* PROBLEM STATEMENT *
In the listing below, the answer starts at the line that has "en helhetlig forståelse" and stops after the line that has "For en oversikt over [trafikantgrupper"; please repeat that part exactly and nothing more.

* ENTRIES SHOWN *
● ● ● ●
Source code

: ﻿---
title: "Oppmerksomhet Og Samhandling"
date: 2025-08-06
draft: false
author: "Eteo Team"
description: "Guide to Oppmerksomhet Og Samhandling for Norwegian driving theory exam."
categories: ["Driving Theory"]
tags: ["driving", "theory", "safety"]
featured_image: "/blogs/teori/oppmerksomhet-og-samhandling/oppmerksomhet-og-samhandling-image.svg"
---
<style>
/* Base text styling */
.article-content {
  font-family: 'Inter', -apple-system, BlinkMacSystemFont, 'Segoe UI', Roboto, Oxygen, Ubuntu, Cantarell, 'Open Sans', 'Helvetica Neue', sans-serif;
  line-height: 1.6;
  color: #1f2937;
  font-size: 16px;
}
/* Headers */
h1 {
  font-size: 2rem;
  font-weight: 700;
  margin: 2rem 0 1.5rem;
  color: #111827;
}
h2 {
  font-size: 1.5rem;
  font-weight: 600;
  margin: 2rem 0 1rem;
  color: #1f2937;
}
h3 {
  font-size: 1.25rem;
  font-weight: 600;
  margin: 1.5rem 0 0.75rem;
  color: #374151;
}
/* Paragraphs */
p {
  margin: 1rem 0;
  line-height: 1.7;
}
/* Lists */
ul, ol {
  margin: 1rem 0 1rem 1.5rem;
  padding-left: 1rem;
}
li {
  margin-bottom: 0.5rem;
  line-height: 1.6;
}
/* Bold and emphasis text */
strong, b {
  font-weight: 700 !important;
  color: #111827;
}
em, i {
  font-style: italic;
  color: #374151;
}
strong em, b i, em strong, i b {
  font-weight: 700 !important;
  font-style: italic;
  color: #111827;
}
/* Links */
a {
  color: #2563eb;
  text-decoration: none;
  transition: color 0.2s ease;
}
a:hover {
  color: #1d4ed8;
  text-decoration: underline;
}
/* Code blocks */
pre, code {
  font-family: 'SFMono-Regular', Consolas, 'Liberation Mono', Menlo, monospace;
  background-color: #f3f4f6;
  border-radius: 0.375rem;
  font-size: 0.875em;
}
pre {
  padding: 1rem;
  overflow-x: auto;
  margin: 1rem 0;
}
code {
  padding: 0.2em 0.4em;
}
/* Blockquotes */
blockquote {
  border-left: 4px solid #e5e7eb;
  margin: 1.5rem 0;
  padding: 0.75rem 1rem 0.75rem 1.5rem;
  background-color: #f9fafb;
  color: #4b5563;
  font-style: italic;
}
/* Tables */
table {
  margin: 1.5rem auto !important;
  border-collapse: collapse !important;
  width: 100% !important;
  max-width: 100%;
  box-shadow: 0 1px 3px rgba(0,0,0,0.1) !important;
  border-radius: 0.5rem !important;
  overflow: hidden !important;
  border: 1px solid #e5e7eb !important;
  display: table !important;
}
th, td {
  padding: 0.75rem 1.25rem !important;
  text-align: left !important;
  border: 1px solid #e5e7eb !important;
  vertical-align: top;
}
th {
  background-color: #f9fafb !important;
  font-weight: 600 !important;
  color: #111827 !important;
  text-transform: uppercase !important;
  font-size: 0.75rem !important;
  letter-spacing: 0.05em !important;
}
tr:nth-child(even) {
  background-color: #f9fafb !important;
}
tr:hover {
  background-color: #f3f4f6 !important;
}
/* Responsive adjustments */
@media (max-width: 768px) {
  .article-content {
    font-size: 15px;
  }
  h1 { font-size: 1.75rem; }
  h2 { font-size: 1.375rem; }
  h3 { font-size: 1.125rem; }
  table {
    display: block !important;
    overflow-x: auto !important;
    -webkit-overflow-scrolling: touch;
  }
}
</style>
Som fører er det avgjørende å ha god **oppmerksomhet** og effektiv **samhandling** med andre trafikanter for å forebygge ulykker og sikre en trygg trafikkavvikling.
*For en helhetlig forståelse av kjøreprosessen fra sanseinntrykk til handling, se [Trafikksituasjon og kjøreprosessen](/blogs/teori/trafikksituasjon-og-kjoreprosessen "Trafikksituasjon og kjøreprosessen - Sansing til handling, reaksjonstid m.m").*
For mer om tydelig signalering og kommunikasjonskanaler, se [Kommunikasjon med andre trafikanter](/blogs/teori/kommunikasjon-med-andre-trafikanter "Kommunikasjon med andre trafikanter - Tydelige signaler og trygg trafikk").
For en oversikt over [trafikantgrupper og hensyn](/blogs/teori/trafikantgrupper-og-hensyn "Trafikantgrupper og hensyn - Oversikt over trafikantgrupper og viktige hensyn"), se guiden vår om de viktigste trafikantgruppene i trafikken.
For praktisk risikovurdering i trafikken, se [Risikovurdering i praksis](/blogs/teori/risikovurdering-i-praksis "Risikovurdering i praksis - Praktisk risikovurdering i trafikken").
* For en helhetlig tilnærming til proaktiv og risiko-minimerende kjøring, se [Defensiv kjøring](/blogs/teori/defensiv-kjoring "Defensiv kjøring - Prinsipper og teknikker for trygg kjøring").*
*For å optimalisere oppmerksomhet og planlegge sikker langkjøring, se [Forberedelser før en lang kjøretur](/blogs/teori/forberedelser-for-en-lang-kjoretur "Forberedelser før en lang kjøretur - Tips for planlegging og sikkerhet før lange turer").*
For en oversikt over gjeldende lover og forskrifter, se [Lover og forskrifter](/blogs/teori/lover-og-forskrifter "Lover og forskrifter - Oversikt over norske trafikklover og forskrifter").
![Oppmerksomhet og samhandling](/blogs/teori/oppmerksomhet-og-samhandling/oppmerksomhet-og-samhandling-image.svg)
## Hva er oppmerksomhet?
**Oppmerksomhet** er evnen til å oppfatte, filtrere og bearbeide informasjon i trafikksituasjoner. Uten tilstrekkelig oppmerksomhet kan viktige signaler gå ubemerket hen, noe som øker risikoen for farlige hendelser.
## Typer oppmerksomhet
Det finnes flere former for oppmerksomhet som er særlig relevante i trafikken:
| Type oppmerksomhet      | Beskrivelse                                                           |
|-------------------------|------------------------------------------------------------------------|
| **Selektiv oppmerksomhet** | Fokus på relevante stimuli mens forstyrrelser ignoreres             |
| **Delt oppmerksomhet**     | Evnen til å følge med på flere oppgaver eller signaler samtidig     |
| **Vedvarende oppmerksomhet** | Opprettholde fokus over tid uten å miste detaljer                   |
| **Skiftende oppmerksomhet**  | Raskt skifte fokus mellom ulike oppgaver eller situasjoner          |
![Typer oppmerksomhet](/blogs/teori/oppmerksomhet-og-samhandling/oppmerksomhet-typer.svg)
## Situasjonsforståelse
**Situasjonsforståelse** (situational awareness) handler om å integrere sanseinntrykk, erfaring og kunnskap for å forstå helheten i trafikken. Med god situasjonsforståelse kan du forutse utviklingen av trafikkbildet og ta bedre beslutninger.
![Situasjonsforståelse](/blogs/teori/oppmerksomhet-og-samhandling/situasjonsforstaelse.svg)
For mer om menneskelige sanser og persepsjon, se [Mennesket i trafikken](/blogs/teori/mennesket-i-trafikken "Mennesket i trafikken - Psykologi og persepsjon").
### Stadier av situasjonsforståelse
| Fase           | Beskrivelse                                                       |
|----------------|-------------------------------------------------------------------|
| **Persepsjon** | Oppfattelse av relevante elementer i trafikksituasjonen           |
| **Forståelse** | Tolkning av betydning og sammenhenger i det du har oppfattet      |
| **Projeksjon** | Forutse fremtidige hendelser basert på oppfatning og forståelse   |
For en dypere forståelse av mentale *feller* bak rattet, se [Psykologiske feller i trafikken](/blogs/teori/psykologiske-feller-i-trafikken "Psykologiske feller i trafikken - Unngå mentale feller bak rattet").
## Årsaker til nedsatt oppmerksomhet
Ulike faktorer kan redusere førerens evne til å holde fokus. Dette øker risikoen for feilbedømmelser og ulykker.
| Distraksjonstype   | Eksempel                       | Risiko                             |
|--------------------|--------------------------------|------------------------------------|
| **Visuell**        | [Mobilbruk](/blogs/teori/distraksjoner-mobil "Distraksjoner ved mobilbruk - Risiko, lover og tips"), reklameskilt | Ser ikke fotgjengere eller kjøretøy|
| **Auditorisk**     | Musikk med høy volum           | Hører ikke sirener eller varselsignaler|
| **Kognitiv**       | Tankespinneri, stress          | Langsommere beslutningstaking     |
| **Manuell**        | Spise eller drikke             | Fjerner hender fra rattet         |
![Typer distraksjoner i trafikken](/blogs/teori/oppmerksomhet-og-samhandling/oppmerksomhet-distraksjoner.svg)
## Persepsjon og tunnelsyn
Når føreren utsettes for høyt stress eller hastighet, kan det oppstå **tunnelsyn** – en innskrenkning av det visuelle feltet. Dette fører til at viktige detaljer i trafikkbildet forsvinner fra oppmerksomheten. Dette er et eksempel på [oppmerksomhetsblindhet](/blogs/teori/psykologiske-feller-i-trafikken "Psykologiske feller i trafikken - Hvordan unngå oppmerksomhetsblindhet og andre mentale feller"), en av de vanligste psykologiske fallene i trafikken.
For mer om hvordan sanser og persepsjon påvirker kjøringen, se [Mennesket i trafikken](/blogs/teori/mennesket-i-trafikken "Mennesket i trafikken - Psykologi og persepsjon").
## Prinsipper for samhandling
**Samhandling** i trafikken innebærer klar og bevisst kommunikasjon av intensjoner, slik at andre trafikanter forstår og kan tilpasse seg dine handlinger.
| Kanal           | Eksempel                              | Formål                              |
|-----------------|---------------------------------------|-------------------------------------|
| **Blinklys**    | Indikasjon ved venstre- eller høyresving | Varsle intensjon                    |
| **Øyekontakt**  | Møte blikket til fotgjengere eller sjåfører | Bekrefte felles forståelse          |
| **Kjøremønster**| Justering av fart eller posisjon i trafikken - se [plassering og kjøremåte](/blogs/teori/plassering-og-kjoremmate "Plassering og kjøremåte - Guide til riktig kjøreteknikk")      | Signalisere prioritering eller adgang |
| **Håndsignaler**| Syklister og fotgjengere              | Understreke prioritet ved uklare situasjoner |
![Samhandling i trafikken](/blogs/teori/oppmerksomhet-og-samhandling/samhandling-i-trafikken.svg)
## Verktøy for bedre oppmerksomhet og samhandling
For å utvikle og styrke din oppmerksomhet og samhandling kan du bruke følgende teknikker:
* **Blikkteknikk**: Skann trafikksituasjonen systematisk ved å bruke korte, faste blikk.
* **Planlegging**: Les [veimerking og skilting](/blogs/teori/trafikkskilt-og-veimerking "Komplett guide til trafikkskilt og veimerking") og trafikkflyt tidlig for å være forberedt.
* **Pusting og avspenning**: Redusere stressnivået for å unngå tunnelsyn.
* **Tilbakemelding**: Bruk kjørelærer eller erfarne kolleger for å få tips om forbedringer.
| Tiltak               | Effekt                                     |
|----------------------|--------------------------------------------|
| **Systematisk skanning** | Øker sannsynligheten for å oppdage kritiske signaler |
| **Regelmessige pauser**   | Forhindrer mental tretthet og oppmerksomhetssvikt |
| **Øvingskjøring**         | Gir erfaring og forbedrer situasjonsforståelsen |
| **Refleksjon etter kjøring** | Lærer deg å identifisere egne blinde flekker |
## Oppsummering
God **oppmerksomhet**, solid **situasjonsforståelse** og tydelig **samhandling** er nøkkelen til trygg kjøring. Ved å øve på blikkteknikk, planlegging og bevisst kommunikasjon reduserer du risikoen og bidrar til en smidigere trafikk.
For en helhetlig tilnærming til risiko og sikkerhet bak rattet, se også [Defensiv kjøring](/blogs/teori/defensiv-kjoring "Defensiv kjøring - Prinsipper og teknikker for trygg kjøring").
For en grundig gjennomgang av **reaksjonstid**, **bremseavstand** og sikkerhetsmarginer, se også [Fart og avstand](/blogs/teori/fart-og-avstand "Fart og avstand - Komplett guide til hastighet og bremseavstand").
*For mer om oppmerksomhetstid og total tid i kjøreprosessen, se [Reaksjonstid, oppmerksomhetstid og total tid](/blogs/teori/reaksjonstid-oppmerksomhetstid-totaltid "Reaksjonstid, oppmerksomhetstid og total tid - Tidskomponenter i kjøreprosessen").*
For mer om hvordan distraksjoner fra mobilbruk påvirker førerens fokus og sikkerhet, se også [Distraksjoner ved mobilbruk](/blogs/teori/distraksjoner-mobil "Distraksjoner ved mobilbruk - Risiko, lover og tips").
● ● ● ●
* WRITTEN RESPONSE *
*For en helhetlig forståelse av kjøreprosessen fra sanseinntrykk til handling, se [Trafikksituasjon og kjøreprosessen](/blogs/teori/trafikksituasjon-og-kjoreprosessen "Trafikksituasjon og kjøreprosessen - Sansing til handling, reaksjonstid m.m").*
For mer om tydelig signalering og kommunikasjonskanaler, se [Kommunikasjon med andre trafikanter](/blogs/teori/kommunikasjon-med-andre-trafikanter "Kommunikasjon med andre trafikanter - Tydelige signaler og trygg trafikk").
For en oversikt over [trafikantgrupper og hensyn](/blogs/teori/trafikantgrupper-og-hensyn "Trafikantgrupper og hensyn - Oversikt over trafikantgrupper og viktige hensyn"), se guiden vår om de viktigste trafikantgruppene i trafikken.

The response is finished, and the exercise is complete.